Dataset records
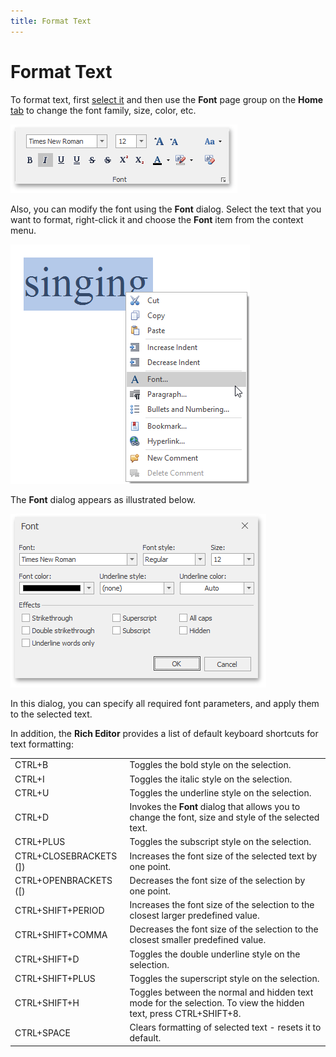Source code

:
 ```yaml
---
title: Format Text
---
```

# Format Text
To format text, first [select it](../../../../interface-elements-for-desktop/articles/rich-text-editor/text-editing/select-text.md) and then use the **Font** page group on the **Home** [ tab](../../../../interface-elements-for-desktop/articles/rich-text-editor/text-editor-ui/ribbon-interface.md) to change the font family, size, color, etc.

![RTEFont](../../../images/Img121311.png)

Also, you can modify the font using the **Font** dialog. Select the text that you want to format, right-click it and choose the **Font** item from the context menu.

![RTEFontCMenu](../../../images/Img121312.png)

The **Font** dialog appears as illustrated below.

![RTEFontDialog](../../../images/Img121310.png)

In this dialog, you can specify all required font parameters, and apply them to the selected text.

In addition, the **Rich Editor** provides a list of default keyboard shortcuts for text formatting:

|  |  |
|---|---|
| CTRL+B | Toggles the bold style on the selection. |
| CTRL+I | Toggles the italic style on the selection. |
| CTRL+U | Toggles the underline style on the selection. |
| CTRL+D | Invokes the **Font** dialog that allows you to change the font, size and style of the selected text. |
| CTRL+PLUS | Toggles the subscript style on the selection. |
| CTRL+CLOSEBRACKETS (]) | Increases the font size of the selected text by one point. |
| CTRL+OPENBRACKETS ([) | Decreases the font size of the selection by one point. |
| CTRL+SHIFT+PERIOD | Increases the font size of the selection to the closest larger predefined value. |
| CTRL+SHIFT+COMMA | Decreases the font size of the selection to the closest smaller predefined value. |
| CTRL+SHIFT+D | Toggles the double underline style on the selection. |
| CTRL+SHIFT+PLUS | Toggles the superscript style on the selection. |
| CTRL+SHIFT+H | Toggles between the normal and hidden text mode for the selection. To view the hidden text, press CTRL+SHIFT+8. |
| CTRL+SPACE | Clears formatting of selected text - resets it to default. |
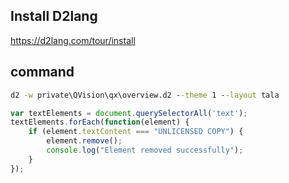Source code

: 

## Install D2lang

https://d2lang.com/tour/install


## command

```cmd
d2 -w private\QVision\qx\overview.d2 --theme 1 --layout tala
```



```js
var textElements = document.querySelectorAll('text');
textElements.forEach(function(element) {
    if (element.textContent === "UNLICENSED COPY") {
        element.remove();
        console.log("Element removed successfully");
    }
});
```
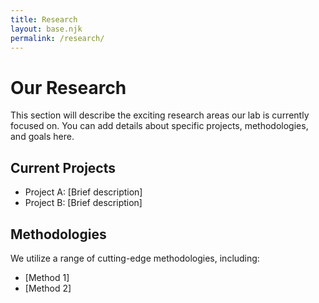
 ```yaml
---
title: Research
layout: base.njk
permalink: /research/
---
```


# Our Research

This section will describe the exciting research areas our lab is currently focused on. You can add details about specific projects, methodologies, and goals here.

## Current Projects

* Project A: [Brief description]
* Project B: [Brief description]

## Methodologies

We utilize a range of cutting-edge methodologies, including:

* [Method 1]
* [Method 2]
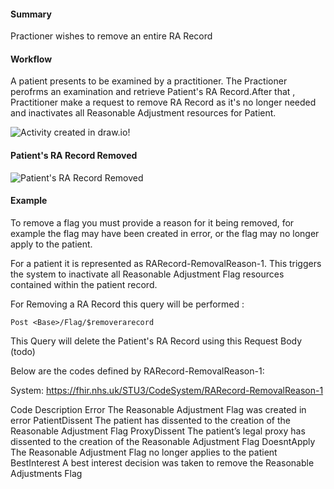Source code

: #### Summary

<p>Practioner wishes to remove an entire RA Record</p>    

#### Workflow
<p>
A patient presents to be examined by a practitioner. The Practioner perofrms an examination and retrieve Patient's RA Record.After that , Practitioner make a request to remove RA Record as it's no longer needed and inactivates all Reasonable Adjustment resources for Patient.
</p>

<div>
    <img style="max-width: 70%" alt="Activity created in draw.io!" src="Remove-RA.drawio.png"/>
</div>

#### Patient's RA Record Removed

<div>
    <img style="max-width: 70%" alt="Patient's RA Record Removed" src="remove-rarecord.drawio.png"/>
</div>

#### Example

To remove a flag you must provide a reason for it being removed, for example the flag may have been created in error, or the flag may no longer apply to the patient.

For a patient it is represented as RARecord-RemovalReason-1. This triggers the system to inactivate all Reasonable Adjustment Flag resources contained within the patient record.

For Removing a RA Record this query will be performed :

```
Post <Base>/Flag/$removerarecord  
```

This Query will delete the Patient's RA Record using this Request Body (todo)

Below are the codes defined by RARecord-RemovalReason-1:

System: https://fhir.nhs.uk/STU3/CodeSystem/RARecord-RemovalReason-1

Code	                    Description
Error	           The Reasonable Adjustment Flag was created in error
PatientDissent	   The patient has dissented to the creation of the Reasonable Adjustment Flag
ProxyDissent	   The patient’s legal proxy has dissented to the creation of the Reasonable Adjustment Flag
DoesntApply	       The Reasonable Adjustment Flag no longer applies to the patient
BestInterest	   A best interest decision was taken to remove the Reasonable Adjustments Flag
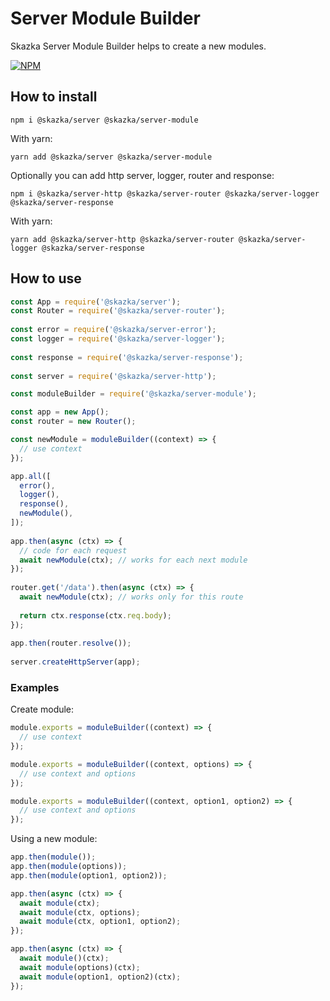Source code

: # Server Module Builder

Skazka Server Module Builder helps to create a new modules.

[![NPM](https://nodei.co/npm/@skazka/server-module.png)](https://npmjs.org/package/@skazka/server-module)

## How to install

    npm i @skazka/server @skazka/server-module
    
With yarn:

    yarn add @skazka/server @skazka/server-module
    
Optionally you can add http server, logger, router and response:

    npm i @skazka/server-http @skazka/server-router @skazka/server-logger @skazka/server-response
      
With yarn:

    yarn add @skazka/server-http @skazka/server-router @skazka/server-logger @skazka/server-response

## How to use

```javascript
const App = require('@skazka/server');
const Router = require('@skazka/server-router');
        
const error = require('@skazka/server-error');
const logger = require('@skazka/server-logger');
        
const response = require('@skazka/server-response');
        
const server = require('@skazka/server-http');

const moduleBuilder = require('@skazka/server-module');

const app = new App();
const router = new Router();

const newModule = moduleBuilder((context) => {
  // use context
});

app.all([
  error(),
  logger(),
  response(),
  newModule(),
]);
    
app.then(async (ctx) => {
  // code for each request
  await newModule(ctx); // works for each next module
});
    
router.get('/data').then(async (ctx) => {
  await newModule(ctx); // works only for this route
  
  return ctx.response(ctx.req.body); 
});
        
app.then(router.resolve());
        
server.createHttpServer(app);
```

### Examples

Create module:

```javascript
module.exports = moduleBuilder((context) => {
  // use context
});
```

```javascript
module.exports = moduleBuilder((context, options) => {
  // use context and options
});
```

```javascript
module.exports = moduleBuilder((context, option1, option2) => {
  // use context and options
});
```

Using a new module:

```javascript
app.then(module());
app.then(module(options));
app.then(module(option1, option2));
```

```javascript
app.then(async (ctx) => {
  await module(ctx);
  await module(ctx, options);
  await module(ctx, option1, option2);
});
```  

```javascript
app.then(async (ctx) => {
  await module()(ctx);
  await module(options)(ctx);
  await module(option1, option2)(ctx);
});
``` 
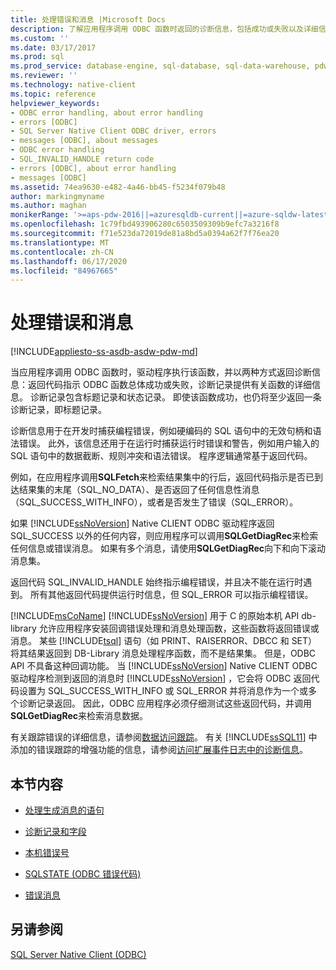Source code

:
 ```yaml
---
title: 处理错误和消息 |Microsoft Docs
description: 了解应用程序调用 ODBC 函数时返回的诊断信息，包括成功或失败以及详细信息。
ms.custom: ''
ms.date: 03/17/2017
ms.prod: sql
ms.prod_service: database-engine, sql-database, sql-data-warehouse, pdw
ms.reviewer: ''
ms.technology: native-client
ms.topic: reference
helpviewer_keywords:
- ODBC error handling, about error handling
- errors [ODBC]
- SQL Server Native Client ODBC driver, errors
- messages [ODBC], about messages
- ODBC error handling
- SQL_INVALID_HANDLE return code
- errors [ODBC], about error handling
- messages [ODBC]
ms.assetid: 74ea9630-e482-4a46-bb45-f5234f079b48
author: markingmyname
ms.author: maghan
monikerRange: '>=aps-pdw-2016||=azuresqldb-current||=azure-sqldw-latest||>=sql-server-2016||=sqlallproducts-allversions||>=sql-server-linux-2017||=azuresqldb-mi-current'
ms.openlocfilehash: 1c79fbd493906280c6503509309b9efc7a3216f8
ms.sourcegitcommit: f71e523da72019de81a8bd5a0394a62f7f76ea20
ms.translationtype: MT
ms.contentlocale: zh-CN
ms.lasthandoff: 06/17/2020
ms.locfileid: "84967665"
---
```

# <a name="handling-errors-and-messages"></a>处理错误和消息
[!INCLUDE[appliesto-ss-asdb-asdw-pdw-md](../../includes/appliesto-ss-asdb-asdw-pdw-md.md)]

  当应用程序调用 ODBC 函数时，驱动程序执行该函数，并以两种方式返回诊断信息：返回代码指示 ODBC 函数总体成功或失败，诊断记录提供有关函数的详细信息。 诊断记录包含标题记录和状态记录。 即使该函数成功，也仍将至少返回一条诊断记录，即标题记录。  
  
 诊断信息用于在开发时捕获编程错误，例如硬编码的 SQL 语句中的无效句柄和语法错误。 此外，该信息还用于在运行时捕获运行时错误和警告，例如用户输入的 SQL 语句中的数据截断、规则冲突和语法错误。 程序逻辑通常基于返回代码。  
  
 例如，在应用程序调用**SQLFetch**来检索结果集中的行后，返回代码指示是否已到达结果集的末尾（SQL_NO_DATA）、是否返回了任何信息性消息（SQL_SUCCESS_WITH_INFO），或者是否发生了错误（SQL_ERROR）。  
  
 如果 [!INCLUDE[ssNoVersion](../../includes/ssnoversion-md.md)] Native CLIENT ODBC 驱动程序返回 SQL_SUCCESS 以外的任何内容，则应用程序可以调用**SQLGetDiagRec**来检索任何信息或错误消息。 如果有多个消息，请使用**SQLGetDiagRec**向下和向下滚动消息集。  
  
 返回代码 SQL_INVALID_HANDLE 始终指示编程错误，并且决不能在运行时遇到。 所有其他返回代码提供运行时信息，但 SQL_ERROR 可以指示编程错误。  
  
 [!INCLUDE[msCoName](../../includes/msconame-md.md)] [!INCLUDE[ssNoVersion](../../includes/ssnoversion-md.md)] 用于 C 的原始本机 API db-library 允许应用程序安装回调错误处理和消息处理函数，这些函数将返回错误或消息。 某些 [!INCLUDE[tsql](../../includes/tsql-md.md)] 语句（如 PRINT、RAISERROR、DBCC 和 SET）将其结果返回到 DB-Library 消息处理程序函数，而不是结果集。 但是，ODBC API 不具备这种回调功能。 当 [!INCLUDE[ssNoVersion](../../includes/ssnoversion-md.md)] Native CLIENT ODBC 驱动程序检测到返回的消息时 [!INCLUDE[ssNoVersion](../../includes/ssnoversion-md.md)] ，它会将 ODBC 返回代码设置为 SQL_SUCCESS_WITH_INFO 或 SQL_ERROR 并将消息作为一个或多个诊断记录返回。 因此，ODBC 应用程序必须仔细测试这些返回代码，并调用**SQLGetDiagRec**来检索消息数据。  
  
 有关跟踪错误的详细信息，请参阅[数据访问跟踪](https://go.microsoft.com/fwlink/?LinkId=125805)。 有关 [!INCLUDE[ssSQL11](../../includes/sssql11-md.md)] 中添加的错误跟踪的增强功能的信息，请参阅[访问扩展事件日志中的诊断信息](../../relational-databases/native-client/features/accessing-diagnostic-information-in-the-extended-events-log.md)。  
  
## <a name="in-this-section"></a>本节内容  
  
-   [处理生成消息的语句](../../relational-databases/native-client-odbc-error-messages/processing-statements-that-generate-messages.md)  
  
-   [诊断记录和字段](../../relational-databases/native-client-odbc-error-messages/diagnostic-records-and-fields.md)  
  
-   [本机错误号](../../relational-databases/native-client-odbc-error-messages/native-error-numbers.md)  
  
-   [SQLSTATE &#40;ODBC 错误代码&#41;](../../relational-databases/native-client-odbc-error-messages/sqlstate-odbc-error-codes.md)  
  
-   [错误消息](../../relational-databases/native-client-odbc-error-messages/error-messages.md)  
  
## <a name="see-also"></a>另请参阅  
 [SQL Server Native Client (ODBC)](../../relational-databases/native-client/odbc/sql-server-native-client-odbc.md)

EXERCISE DETAILS: What is needed is the number of lines in the data that hold the word "Decreases", and nothing more.

TASK SOLUTION: 2